> _What is expected_
From the records below, copy every line that contains the word "bash".

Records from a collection
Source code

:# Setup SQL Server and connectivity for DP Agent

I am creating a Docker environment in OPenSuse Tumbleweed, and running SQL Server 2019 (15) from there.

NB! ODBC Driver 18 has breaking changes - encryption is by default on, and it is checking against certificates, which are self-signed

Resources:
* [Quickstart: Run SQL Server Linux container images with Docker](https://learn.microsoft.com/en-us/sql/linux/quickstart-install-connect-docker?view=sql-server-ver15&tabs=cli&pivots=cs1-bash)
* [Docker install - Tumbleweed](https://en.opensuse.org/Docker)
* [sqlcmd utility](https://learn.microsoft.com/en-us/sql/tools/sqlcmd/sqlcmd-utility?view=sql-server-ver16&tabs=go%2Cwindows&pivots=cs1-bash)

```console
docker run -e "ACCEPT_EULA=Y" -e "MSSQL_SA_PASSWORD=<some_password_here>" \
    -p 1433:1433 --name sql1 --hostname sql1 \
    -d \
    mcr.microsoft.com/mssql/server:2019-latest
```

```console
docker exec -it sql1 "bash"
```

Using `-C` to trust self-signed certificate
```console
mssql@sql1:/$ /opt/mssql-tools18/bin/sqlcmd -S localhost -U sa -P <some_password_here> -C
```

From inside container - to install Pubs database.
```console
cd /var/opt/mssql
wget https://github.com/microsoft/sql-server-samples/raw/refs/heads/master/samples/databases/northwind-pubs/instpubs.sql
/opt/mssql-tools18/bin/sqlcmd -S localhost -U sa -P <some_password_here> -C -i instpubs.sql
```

> _Written response_
* [Quickstart: Run SQL Server Linux container images with Docker](https://learn.microsoft.com/en-us/sql/linux/quickstart-install-connect-docker?view=sql-server-ver15&tabs=cli&pivots=cs1-bash)
* [sqlcmd utility](https://learn.microsoft.com/en-us/sql/tools/sqlcmd/sqlcmd-utility?view=sql-server-ver16&tabs=go%2Cwindows&pivots=cs1-bash)
docker exec -it sql1 "bash"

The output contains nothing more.